Evaluation
Evaluation Measures
Structural Measures:
Comparison against gold standard:
Manual quality assessment of novel edges
Baseline
A basic string inclusion approach that covers relations between compound terms such as network science -> science.
Gold Standard
The gold standard taxonomies (.taxo) are tab-separated fields:
relation_id <TAB> term <TAB> hypernym
where:
- relation_id: is a relation identifier;
- term: is a term of the taxonomy;
- hypernym: is a hypernym for the term.
e.g
0<TAB>cat<TAB>animal
1<TAB>dog<TAB>animal
2<TAB>car<TAB>animal
....
Gold Standard Structure
Language | Domain | |V| | |E| | #i.i. | #c.c. | Cycles |
---|---|---|---|---|---|---|
English | Environment (Eurovoc) | 261 | 261 | 60 | 1 | no |
Food | 1556 | 1587 | 70 | 1 | no | |
Food (Wordnet) | 1486 | 1576 | 302 | 1 | no | |
Science | 453 | 465 | 54 | 1 | no | |
Science (Eurovoc) | 125 | 124 | 31 | 1 | no | |
Science (Wordnet) | 429 | 452 | 117 | 1 | no | |
Dutch | Environment (Eurovoc) | 267 | 267 | 59 | 1 | no |
Food | 1429 | 1446 | 66 | 3 | no | |
Food (Wordnet) | 1299 | 1340 | 259 | 3 | no | |
Science | 445 | 449 | 54 | 1 | no | |
Science (Eurovoc) | 125 | 124 | 32 | 1 | no | |
Science (Wordnet) | 399 | 399 | 105 | 1 | no | |
French | Environment (Eurovoc) | 267 | 266 | 61 | 1 | no |
Food | 1418 | 1441 | 64 | 1 | no | |
Food (Wordnet) | 1329 | 1358 | 263 | 2 | no | |
Science | 449 | 451 | 54 | 1 | no | |
Science (Eurovoc) | 125 | 124 | 31 | 1 | no | |
Science (Wordnet) | 390 | 389 | 101 | 1 | no | |
Italian | Environment (Eurovoc) | 267 | 266 | 59 | 1 | no |
Food | 1274 | 1304 | 60 | 3 | no | |
Food (Wordnet) | 1277 | 1332 | 254 | 1 | yes | |
Science | 442 | 444 | 54 | 1 | no | |
Science (Eurovoc) | 125 | 124 | 32 | 1 | no | |
Science (Wordnet) | 396 | 396 | 105 | 1 | no |
Submissions
(with author-provided descriptions)
The following archive contains the submissions received from the 6 participating systems.
JUNLP
The system is based on two hypernym detection modules.

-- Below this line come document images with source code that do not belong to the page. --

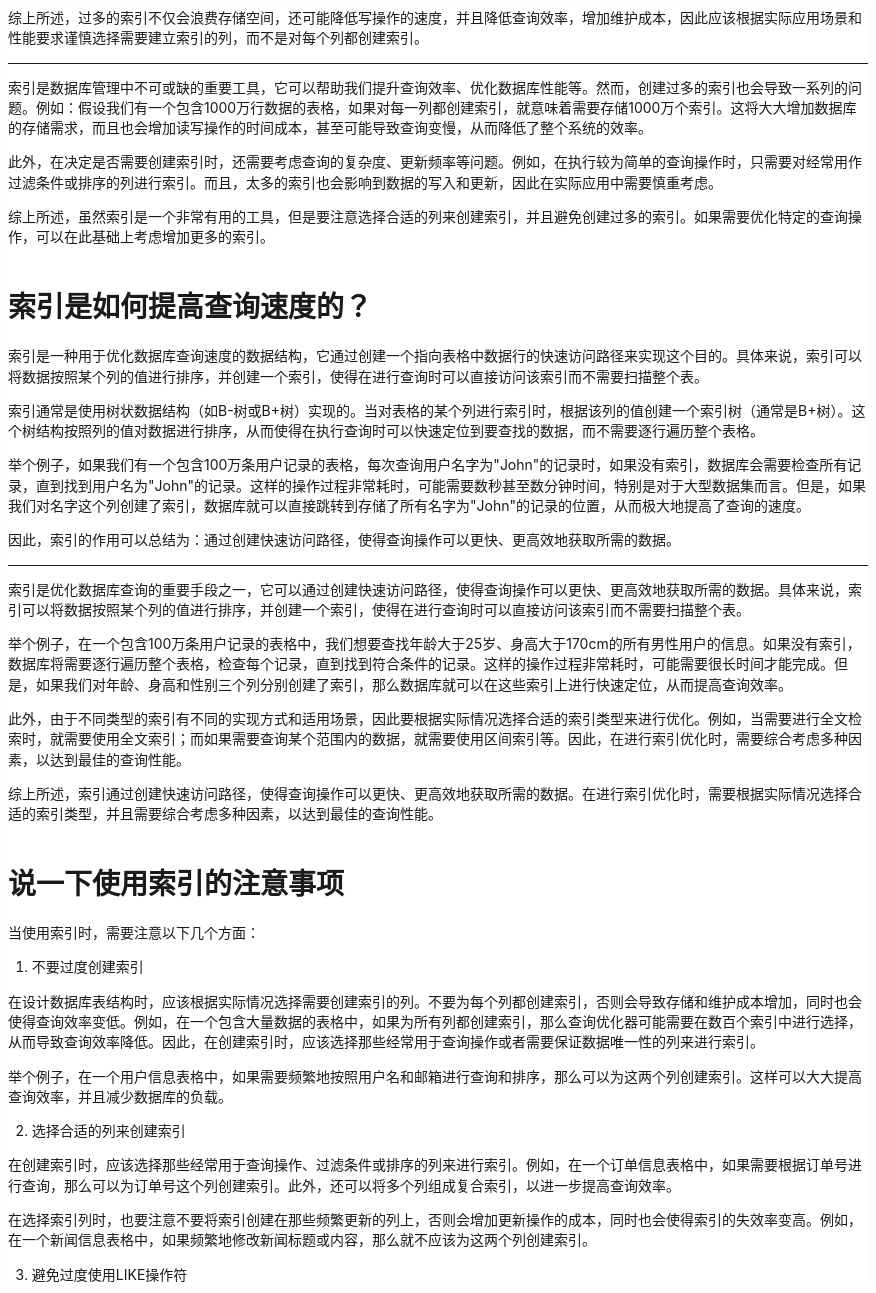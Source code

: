 综上所述，过多的索引不仅会浪费存储空间，还可能降低写操作的速度，并且降低查询效率，增加维护成本，因此应该根据实际应用场景和性能要求谨慎选择需要建立索引的列，而不是对每个列都创建索引。

---

索引是数据库管理中不可或缺的重要工具，它可以帮助我们提升查询效率、优化数据库性能等。然而，创建过多的索引也会导致一系列的问题。例如：假设我们有一个包含1000万行数据的表格，如果对每一列都创建索引，就意味着需要存储1000万个索引。这将大大增加数据库的存储需求，而且也会增加读写操作的时间成本，甚至可能导致查询变慢，从而降低了整个系统的效率。

此外，在决定是否需要创建索引时，还需要考虑查询的复杂度、更新频率等问题。例如，在执行较为简单的查询操作时，只需要对经常用作过滤条件或排序的列进行索引。而且，太多的索引也会影响到数据的写入和更新，因此在实际应用中需要慎重考虑。

综上所述，虽然索引是一个非常有用的工具，但是要注意选择合适的列来创建索引，并且避免创建过多的索引。如果需要优化特定的查询操作，可以在此基础上考虑增加更多的索引。

# 索引是如何提高查询速度的？

索引是一种用于优化数据库查询速度的数据结构，它通过创建一个指向表格中数据行的快速访问路径来实现这个目的。具体来说，索引可以将数据按照某个列的值进行排序，并创建一个索引，使得在进行查询时可以直接访问该索引而不需要扫描整个表。

索引通常是使用树状数据结构（如B-树或B+树）实现的。当对表格的某个列进行索引时，根据该列的值创建一个索引树（通常是B+树）。这个树结构按照列的值对数据进行排序，从而使得在执行查询时可以快速定位到要查找的数据，而不需要逐行遍历整个表格。

举个例子，如果我们有一个包含100万条用户记录的表格，每次查询用户名字为"John"的记录时，如果没有索引，数据库会需要检查所有记录，直到找到用户名为"John"的记录。这样的操作过程非常耗时，可能需要数秒甚至数分钟时间，特别是对于大型数据集而言。但是，如果我们对名字这个列创建了索引，数据库就可以直接跳转到存储了所有名字为"John"的记录的位置，从而极大地提高了查询的速度。

因此，索引的作用可以总结为：通过创建快速访问路径，使得查询操作可以更快、更高效地获取所需的数据。

----

索引是优化数据库查询的重要手段之一，它可以通过创建快速访问路径，使得查询操作可以更快、更高效地获取所需的数据。具体来说，索引可以将数据按照某个列的值进行排序，并创建一个索引，使得在进行查询时可以直接访问该索引而不需要扫描整个表。

举个例子，在一个包含100万条用户记录的表格中，我们想要查找年龄大于25岁、身高大于170cm的所有男性用户的信息。如果没有索引，数据库将需要逐行遍历整个表格，检查每个记录，直到找到符合条件的记录。这样的操作过程非常耗时，可能需要很长时间才能完成。但是，如果我们对年龄、身高和性别三个列分别创建了索引，那么数据库就可以在这些索引上进行快速定位，从而提高查询效率。

此外，由于不同类型的索引有不同的实现方式和适用场景，因此要根据实际情况选择合适的索引类型来进行优化。例如，当需要进行全文检索时，就需要使用全文索引；而如果需要查询某个范围内的数据，就需要使用区间索引等。因此，在进行索引优化时，需要综合考虑多种因素，以达到最佳的查询性能。

综上所述，索引通过创建快速访问路径，使得查询操作可以更快、更高效地获取所需的数据。在进行索引优化时，需要根据实际情况选择合适的索引类型，并且需要综合考虑多种因素，以达到最佳的查询性能。

# 说一下使用索引的注意事项

当使用索引时，需要注意以下几个方面：

1. 不要过度创建索引

在设计数据库表结构时，应该根据实际情况选择需要创建索引的列。不要为每个列都创建索引，否则会导致存储和维护成本增加，同时也会使得查询效率变低。例如，在一个包含大量数据的表格中，如果为所有列都创建索引，那么查询优化器可能需要在数百个索引中进行选择，从而导致查询效率降低。因此，在创建索引时，应该选择那些经常用于查询操作或者需要保证数据唯一性的列来进行索引。

举个例子，在一个用户信息表格中，如果需要频繁地按照用户名和邮箱进行查询和排序，那么可以为这两个列创建索引。这样可以大大提高查询效率，并且减少数据库的负载。

2. 选择合适的列来创建索引

在创建索引时，应该选择那些经常用于查询操作、过滤条件或排序的列来进行索引。例如，在一个订单信息表格中，如果需要根据订单号进行查询，那么可以为订单号这个列创建索引。此外，还可以将多个列组成复合索引，以进一步提高查询效率。

在选择索引列时，也要注意不要将索引创建在那些频繁更新的列上，否则会增加更新操作的成本，同时也会使得索引的失效率变高。例如，在一个新闻信息表格中，如果频繁地修改新闻标题或内容，那么就不应该为这两个列创建索引。

3. 避免过度使用LIKE操作符
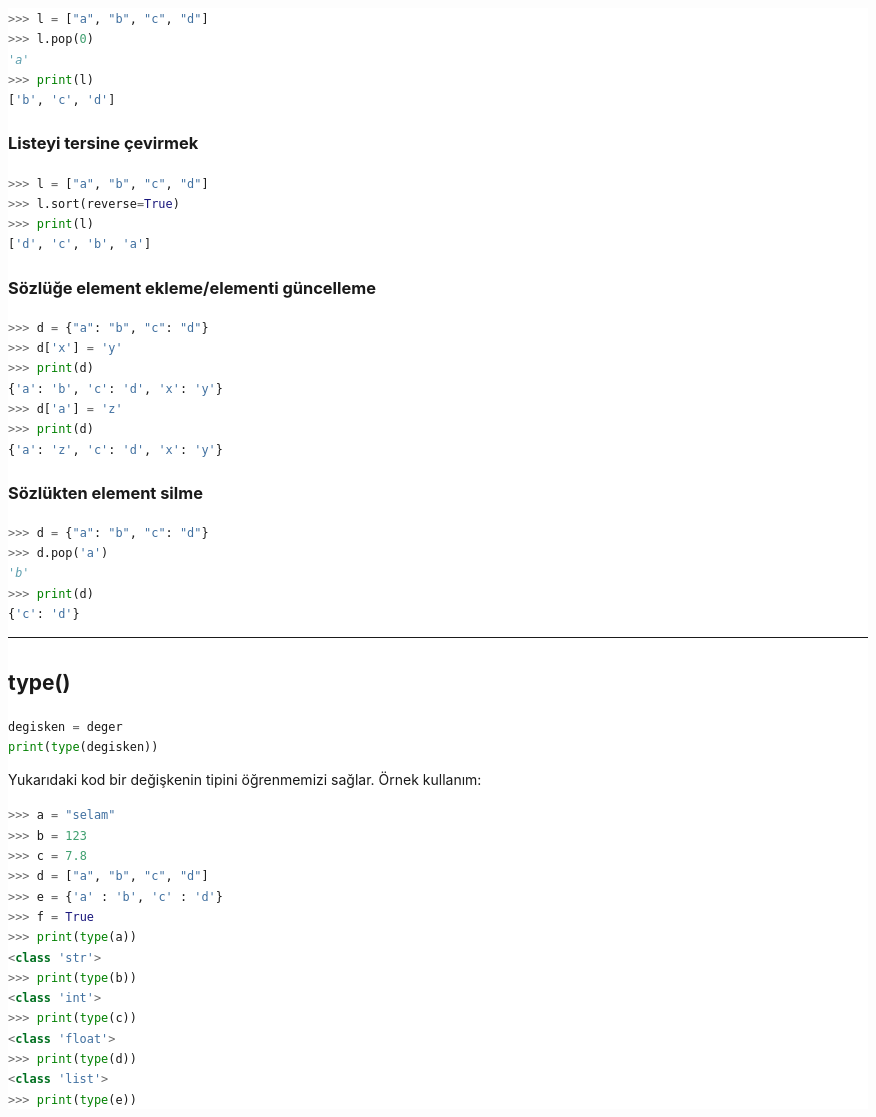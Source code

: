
 ```python
>>> l = ["a", "b", "c", "d"]
>>> l.pop(0)
'a'
>>> print(l)
['b', 'c', 'd']
```


### Listeyi tersine çevirmek

```python
>>> l = ["a", "b", "c", "d"]
>>> l.sort(reverse=True)
>>> print(l)
['d', 'c', 'b', 'a']
```

### Sözlüğe element ekleme/elementi güncelleme

```python
>>> d = {"a": "b", "c": "d"}
>>> d['x'] = 'y'
>>> print(d)
{'a': 'b', 'c': 'd', 'x': 'y'}
>>> d['a'] = 'z'
>>> print(d)
{'a': 'z', 'c': 'd', 'x': 'y'}
```

### Sözlükten element silme

```python
>>> d = {"a": "b", "c": "d"}
>>> d.pop('a')
'b'
>>> print(d)
{'c': 'd'}
```


---

## type()

```python
degisken = deger
print(type(degisken))
```
Yukarıdaki kod bir değişkenin tipini öğrenmemizi sağlar.
Örnek kullanım:

```python
>>> a = "selam" 
>>> b = 123
>>> c = 7.8
>>> d = ["a", "b", "c", "d"]
>>> e = {'a' : 'b', 'c' : 'd'}
>>> f = True
>>> print(type(a))
<class 'str'>
>>> print(type(b))
<class 'int'>
>>> print(type(c))
<class 'float'>
>>> print(type(d))
<class 'list'>
>>> print(type(e))
```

The first one deals with available semantic relations that can be found for a term. Instead of analysing the huge Wikipedia dump for pattern-based hypernym discovery, we opted for a significant reduction of execution time by extracting Wikipedia based hypernym relations from Babelnet (rich semantic network which connects concepts and named entities in a very large network of semantic relations, called Babel synsets). The second module tries to find out the subterm(s) (a subterm can be another term from the list or multiple term overlaps) present in the termlist which can be a possible hypernym for that term.
TAXI - TAXonomy Induction
The methods used in the TAXonomy Induction system (TAXI) rely on two sources of evidence: substring matching and Hearst-like patterns. The Hearst patterns for all languages are extracted from Wikipedia and focused crawls with seed pages that are Wikipedia pages. In addition, for English, we rely on several additional corpora: GigaWord, ukWaC, a news corpus and the CommonCrawl. For French, Italian and Dutch the method is completely unsupervised and relies on KNN approach. For English, we train an SVM classifier on the trial data. For all languages the features are the same: substrings and ISA relations extracted with lexico-syntactic patterns. No databases or linguistic resources beyond trial data and raw text corpora mentioned above were used.
NUIG-UNLP
The system implements a semi-supervised method that finds hypernym candidates for the provided noun phrases by representing them as distributional vectors. Roughly, this method assumes that hypernyms may be induced by adding a vector offset [1,2] to the corresponding hyponym representation generated by GloVe over a Wikipedia dump. The vector offset is obtained as the average offset between 200 pairs of hyponym-hypernym in the same vector space.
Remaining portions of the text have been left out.